The United States Lifesaving Association and the International Lifesaving Federation worked together to develop a flag warning system for beaches. Knowing what the flags mean can help keep you safe.




Blue or Purple Flag


Dark blue or purple colored flags indicate that ocean animals that are potentially dangerous have been spotted in the area. For example, jellyfish and sharks. Extreme caution and a watchful eye should be used when in the water.


Green Flag


A green flag indicates that the danger level in the water is minimal, and that it is safe to enter the water. It is wise to remember that the ocean is unpredictable and those entering the water should do so with caution.


Red Flag


Red flags are serious warnings. One flag indicates that dangerous currents are present, the surf is high, or both. Extreme caution should be taken when going into the water. Generally, only strong swimmers should enter the water.

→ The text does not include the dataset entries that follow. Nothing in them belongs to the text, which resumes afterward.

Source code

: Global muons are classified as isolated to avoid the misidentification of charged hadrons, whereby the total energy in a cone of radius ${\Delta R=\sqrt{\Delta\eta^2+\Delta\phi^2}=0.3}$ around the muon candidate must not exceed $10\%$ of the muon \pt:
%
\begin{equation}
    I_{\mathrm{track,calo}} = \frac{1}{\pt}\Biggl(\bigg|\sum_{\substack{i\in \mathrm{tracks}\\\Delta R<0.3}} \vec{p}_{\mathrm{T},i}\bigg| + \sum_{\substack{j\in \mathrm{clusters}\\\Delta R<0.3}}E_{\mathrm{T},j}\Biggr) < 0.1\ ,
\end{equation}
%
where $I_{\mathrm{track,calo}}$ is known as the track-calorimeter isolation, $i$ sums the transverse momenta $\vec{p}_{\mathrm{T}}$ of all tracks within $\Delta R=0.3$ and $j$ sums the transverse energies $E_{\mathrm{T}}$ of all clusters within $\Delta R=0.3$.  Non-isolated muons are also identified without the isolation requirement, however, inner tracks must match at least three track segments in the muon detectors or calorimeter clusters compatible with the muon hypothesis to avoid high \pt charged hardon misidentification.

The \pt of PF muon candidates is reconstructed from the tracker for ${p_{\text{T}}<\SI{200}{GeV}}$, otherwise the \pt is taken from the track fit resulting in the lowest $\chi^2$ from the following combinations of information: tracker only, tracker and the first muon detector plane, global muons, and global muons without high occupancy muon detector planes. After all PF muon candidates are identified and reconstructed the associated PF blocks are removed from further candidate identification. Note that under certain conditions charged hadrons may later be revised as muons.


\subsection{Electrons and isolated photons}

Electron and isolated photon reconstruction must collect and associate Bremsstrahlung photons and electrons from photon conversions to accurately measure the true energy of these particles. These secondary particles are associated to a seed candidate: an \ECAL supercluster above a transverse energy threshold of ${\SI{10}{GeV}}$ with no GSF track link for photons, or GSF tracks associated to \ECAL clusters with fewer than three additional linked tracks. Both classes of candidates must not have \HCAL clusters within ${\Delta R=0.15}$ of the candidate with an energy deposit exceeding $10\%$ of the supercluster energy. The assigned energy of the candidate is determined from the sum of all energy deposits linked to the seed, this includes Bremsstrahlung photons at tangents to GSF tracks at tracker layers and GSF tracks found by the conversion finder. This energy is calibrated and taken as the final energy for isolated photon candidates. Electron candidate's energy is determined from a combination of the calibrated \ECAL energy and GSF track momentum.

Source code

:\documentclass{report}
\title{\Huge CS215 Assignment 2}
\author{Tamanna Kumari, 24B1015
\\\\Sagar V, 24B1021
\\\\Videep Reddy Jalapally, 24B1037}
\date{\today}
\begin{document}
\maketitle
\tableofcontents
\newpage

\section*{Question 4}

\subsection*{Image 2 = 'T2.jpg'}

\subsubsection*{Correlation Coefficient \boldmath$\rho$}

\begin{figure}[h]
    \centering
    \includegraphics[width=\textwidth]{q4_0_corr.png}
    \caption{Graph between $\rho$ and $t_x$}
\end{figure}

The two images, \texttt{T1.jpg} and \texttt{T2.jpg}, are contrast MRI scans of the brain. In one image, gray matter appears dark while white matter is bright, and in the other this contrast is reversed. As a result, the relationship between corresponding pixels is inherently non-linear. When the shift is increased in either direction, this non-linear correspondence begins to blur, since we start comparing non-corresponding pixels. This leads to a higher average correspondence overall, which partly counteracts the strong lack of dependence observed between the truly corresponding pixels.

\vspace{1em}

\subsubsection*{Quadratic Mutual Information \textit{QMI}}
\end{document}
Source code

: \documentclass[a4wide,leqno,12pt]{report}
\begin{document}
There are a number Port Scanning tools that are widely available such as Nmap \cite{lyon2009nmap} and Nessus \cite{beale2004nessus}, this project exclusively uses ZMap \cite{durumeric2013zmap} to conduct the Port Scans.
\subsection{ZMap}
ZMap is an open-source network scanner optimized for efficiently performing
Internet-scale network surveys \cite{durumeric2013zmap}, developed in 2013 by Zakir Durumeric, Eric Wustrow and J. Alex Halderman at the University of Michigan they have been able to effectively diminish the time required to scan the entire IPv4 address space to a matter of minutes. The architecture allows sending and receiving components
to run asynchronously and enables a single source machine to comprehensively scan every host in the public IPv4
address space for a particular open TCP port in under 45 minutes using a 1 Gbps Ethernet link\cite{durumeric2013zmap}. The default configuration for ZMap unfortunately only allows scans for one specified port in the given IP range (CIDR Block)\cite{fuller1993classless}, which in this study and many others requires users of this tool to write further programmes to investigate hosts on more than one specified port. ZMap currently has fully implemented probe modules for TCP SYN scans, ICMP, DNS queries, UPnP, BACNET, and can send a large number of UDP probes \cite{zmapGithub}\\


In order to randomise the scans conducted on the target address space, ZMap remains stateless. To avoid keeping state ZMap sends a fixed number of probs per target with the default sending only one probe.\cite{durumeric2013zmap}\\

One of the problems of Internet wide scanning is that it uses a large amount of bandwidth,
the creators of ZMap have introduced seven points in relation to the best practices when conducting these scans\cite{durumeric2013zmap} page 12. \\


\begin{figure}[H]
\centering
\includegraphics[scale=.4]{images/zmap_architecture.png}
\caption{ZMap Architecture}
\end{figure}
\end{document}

Two red flags indicate that swimmers are prohibited from entering the water because of dangerous conditions. Some coastal communities feature a swimmer with a white line through on a red field instead of two flags.


Yellow Flag


Yellow flags mean that there is the potential for high surf and dangerous currents or undertow. Those entering the water should use extreme caution. Life jackets should be used for children and for those that are not strong swimmers. In addition, swimmers should stay near life guards.


There are some beaches that display a yellow flag permanently. Some of the reasons include rocks, sudden drop-offs, or a large population of fish that could attract predators.


Yellow Flag with Black Dot


Some beaches use a yellow flag featuring a black dot in the center. The flag indicates that surfing is prohibited in that particular area to ensure that swimmers will not have to deal with surfers in the water. On the other hand, a black and white checkered flag indicates that surfing is allowed, but swimming is not.


When vacationing at beaches, it is wise to have an idea of what the flags mean. Some beaches use flags that are specific to that particular beach. If you do not know what a flag means, you should ask a lifeguard.